Having carefully reviewed both the docket sheet and Trustees' attorney billing records, the court expressly finds that, putting aside the disallowed time entries listed above, the time spent by Trustees' counsel was reasonably necessary to this case, either as part of the work any plaintiff must undertake in ERISA contribution litigation or as part of the work made necessary by R.C.I.'s litigation tactics. See Anderson, 578 F.3d at 546 (suggesting that fees may be appropriate regardless of size of damage award where case "could have been resolved a greatly reduced cost if [defendant] had cooperated with discovery requests"); S Indus., Inc. v.
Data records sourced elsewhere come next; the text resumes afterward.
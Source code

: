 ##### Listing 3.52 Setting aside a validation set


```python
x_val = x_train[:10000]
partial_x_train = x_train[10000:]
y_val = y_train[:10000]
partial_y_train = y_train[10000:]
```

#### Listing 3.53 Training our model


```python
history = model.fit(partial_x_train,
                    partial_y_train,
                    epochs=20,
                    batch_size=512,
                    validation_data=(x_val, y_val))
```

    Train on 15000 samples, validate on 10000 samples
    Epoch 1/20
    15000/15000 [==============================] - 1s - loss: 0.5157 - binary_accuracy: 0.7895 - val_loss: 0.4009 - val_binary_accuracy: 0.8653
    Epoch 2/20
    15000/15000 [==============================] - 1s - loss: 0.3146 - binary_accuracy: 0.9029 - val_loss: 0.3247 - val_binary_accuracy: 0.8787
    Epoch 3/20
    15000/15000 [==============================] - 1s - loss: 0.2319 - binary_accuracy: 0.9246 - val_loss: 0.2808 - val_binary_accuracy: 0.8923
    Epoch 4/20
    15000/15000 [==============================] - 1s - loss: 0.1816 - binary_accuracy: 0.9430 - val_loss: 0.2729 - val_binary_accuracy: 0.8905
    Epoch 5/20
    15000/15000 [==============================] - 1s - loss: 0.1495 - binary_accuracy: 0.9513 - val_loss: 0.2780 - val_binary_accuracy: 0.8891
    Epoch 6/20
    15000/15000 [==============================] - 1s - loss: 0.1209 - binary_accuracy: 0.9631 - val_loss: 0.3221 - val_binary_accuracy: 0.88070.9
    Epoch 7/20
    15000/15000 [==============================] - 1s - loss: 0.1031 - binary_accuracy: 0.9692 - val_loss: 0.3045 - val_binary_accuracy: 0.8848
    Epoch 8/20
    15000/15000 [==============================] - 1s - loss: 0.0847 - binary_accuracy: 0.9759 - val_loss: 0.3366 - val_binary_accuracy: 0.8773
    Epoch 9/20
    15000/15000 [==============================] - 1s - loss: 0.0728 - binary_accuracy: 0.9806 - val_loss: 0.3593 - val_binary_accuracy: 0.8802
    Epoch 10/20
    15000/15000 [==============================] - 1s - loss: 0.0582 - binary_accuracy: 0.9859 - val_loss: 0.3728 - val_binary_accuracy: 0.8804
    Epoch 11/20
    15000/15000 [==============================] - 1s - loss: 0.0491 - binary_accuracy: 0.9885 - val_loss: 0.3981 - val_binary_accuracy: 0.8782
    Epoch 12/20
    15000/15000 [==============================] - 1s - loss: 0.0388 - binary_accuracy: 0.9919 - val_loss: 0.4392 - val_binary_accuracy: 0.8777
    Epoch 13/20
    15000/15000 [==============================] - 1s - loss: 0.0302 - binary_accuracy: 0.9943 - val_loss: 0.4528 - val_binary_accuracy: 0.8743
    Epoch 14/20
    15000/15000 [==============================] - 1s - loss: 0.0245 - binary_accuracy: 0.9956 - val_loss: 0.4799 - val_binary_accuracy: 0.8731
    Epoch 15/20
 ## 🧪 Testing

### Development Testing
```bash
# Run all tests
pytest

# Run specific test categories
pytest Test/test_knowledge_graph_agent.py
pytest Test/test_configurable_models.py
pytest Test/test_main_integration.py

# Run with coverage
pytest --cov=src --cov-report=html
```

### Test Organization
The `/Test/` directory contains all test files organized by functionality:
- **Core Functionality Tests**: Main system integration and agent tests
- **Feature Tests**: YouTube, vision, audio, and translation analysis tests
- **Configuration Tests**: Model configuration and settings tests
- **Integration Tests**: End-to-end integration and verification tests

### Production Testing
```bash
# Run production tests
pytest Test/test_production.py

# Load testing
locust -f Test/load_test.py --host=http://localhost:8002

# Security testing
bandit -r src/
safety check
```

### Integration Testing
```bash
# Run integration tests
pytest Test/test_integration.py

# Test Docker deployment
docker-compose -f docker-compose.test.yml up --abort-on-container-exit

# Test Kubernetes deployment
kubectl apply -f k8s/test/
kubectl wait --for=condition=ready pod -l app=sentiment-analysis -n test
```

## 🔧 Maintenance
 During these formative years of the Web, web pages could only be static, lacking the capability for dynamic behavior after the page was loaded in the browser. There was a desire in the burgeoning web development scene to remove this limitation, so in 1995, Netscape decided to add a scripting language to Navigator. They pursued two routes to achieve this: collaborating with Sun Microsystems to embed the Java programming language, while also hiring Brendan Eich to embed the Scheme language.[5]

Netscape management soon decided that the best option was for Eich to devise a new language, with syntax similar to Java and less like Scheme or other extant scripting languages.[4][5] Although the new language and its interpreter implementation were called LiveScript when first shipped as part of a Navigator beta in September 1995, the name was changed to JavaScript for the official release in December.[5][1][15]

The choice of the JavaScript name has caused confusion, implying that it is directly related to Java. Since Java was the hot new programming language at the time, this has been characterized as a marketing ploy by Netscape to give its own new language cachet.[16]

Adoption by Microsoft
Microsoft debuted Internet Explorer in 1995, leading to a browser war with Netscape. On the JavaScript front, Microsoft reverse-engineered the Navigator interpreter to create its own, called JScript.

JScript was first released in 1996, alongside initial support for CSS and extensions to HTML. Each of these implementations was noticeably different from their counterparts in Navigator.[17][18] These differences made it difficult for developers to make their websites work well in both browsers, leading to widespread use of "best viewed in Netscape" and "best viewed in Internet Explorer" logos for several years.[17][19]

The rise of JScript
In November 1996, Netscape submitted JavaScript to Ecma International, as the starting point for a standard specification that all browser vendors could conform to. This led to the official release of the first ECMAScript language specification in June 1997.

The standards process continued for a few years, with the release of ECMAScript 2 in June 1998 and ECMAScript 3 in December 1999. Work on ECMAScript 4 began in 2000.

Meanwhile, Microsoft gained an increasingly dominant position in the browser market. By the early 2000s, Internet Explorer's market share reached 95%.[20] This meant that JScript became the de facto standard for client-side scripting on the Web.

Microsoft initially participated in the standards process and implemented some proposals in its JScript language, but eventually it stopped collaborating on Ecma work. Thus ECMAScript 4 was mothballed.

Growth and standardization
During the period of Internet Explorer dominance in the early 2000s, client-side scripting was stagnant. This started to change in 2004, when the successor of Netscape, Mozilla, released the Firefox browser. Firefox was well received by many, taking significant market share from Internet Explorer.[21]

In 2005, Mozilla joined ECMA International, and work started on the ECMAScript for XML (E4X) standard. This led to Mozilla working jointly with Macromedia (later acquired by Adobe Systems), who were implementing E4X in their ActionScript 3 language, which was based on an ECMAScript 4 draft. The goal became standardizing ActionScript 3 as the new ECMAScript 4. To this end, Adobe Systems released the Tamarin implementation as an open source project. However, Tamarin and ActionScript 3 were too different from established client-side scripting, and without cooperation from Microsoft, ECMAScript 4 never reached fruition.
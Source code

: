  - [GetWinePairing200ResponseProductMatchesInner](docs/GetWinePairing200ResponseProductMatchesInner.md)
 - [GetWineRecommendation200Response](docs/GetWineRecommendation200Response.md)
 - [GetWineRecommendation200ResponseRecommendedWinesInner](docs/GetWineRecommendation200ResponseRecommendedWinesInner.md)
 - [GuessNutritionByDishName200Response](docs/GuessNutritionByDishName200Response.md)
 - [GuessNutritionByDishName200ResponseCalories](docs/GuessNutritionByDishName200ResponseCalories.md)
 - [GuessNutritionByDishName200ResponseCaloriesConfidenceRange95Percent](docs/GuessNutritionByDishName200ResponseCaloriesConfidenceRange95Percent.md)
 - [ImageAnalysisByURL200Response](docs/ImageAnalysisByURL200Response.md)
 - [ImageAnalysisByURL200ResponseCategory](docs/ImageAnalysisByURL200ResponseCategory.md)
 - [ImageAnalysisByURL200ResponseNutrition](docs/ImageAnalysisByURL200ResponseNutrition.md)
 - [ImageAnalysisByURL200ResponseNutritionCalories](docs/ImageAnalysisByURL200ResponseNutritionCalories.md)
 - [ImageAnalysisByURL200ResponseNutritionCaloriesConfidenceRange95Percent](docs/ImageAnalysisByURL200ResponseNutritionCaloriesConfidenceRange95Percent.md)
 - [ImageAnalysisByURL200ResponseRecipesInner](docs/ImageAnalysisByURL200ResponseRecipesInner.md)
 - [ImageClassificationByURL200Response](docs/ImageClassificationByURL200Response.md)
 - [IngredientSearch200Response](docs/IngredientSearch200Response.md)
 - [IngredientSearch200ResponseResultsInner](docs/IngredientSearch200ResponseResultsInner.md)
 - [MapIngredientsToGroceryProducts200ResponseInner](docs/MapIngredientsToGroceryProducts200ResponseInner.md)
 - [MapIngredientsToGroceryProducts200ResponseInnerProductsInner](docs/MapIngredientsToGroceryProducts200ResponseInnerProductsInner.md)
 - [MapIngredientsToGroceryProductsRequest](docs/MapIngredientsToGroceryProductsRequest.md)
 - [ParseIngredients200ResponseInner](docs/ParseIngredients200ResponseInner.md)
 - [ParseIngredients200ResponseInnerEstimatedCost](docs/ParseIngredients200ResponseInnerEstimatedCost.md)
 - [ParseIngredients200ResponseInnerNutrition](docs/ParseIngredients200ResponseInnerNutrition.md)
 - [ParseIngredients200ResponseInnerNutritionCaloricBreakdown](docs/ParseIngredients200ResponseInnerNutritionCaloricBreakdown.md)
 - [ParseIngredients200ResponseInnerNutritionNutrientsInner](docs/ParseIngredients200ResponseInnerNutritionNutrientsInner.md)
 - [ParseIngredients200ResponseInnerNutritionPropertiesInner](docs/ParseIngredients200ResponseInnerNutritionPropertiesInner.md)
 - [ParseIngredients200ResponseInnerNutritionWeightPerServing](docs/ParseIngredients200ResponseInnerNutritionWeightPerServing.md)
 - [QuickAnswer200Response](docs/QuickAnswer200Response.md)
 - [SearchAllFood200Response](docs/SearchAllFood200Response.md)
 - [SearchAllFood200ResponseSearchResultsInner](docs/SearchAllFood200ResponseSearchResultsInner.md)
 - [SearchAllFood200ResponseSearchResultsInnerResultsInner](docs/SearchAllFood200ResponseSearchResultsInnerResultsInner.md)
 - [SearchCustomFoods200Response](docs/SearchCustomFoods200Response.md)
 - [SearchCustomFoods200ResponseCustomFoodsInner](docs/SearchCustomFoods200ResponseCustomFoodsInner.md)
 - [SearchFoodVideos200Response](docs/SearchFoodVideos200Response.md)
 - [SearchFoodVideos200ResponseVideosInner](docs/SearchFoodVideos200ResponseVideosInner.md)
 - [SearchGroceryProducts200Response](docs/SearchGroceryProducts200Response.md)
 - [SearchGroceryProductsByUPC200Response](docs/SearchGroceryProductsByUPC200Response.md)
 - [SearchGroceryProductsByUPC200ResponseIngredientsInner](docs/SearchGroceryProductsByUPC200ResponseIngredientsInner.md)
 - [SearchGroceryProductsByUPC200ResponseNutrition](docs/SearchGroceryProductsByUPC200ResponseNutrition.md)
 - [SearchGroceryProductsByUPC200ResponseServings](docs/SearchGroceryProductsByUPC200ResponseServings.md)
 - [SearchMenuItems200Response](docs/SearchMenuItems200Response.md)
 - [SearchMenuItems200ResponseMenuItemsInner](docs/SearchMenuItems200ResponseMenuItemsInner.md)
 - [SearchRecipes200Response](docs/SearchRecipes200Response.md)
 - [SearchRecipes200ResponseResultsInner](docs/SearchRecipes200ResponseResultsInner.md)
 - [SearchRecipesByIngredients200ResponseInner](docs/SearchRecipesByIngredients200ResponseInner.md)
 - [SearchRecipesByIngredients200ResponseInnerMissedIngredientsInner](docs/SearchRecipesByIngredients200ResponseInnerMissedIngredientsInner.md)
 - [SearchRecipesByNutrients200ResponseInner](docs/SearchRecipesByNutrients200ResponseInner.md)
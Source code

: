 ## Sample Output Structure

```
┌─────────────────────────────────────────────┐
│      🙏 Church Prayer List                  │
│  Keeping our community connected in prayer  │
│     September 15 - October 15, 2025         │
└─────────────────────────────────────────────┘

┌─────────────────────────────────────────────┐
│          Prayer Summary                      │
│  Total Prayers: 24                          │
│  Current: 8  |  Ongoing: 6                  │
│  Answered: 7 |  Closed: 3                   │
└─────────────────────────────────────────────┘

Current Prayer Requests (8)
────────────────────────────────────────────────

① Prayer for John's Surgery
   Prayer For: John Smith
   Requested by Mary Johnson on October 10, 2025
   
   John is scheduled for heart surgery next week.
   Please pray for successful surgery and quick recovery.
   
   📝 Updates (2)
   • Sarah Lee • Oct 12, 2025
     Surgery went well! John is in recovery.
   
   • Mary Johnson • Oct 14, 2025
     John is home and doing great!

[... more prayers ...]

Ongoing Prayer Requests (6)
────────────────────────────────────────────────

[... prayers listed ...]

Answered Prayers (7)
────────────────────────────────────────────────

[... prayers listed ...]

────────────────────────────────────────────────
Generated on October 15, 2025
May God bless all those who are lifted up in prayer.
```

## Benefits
Centra 2000, Inc., 249 F.3d 625, 627-28 (7th Cir. 2001). Given this, it would be inappropriate to adjust the lodestar based on the eighth Hensley factor.

R.C.I. does not press any of the other eleven Hensley factors, thus forfeiting any other arguments for making a downward adjustment to the lodestar. Accordingly, Trustees are awarded $16,478.75 in fees and costs.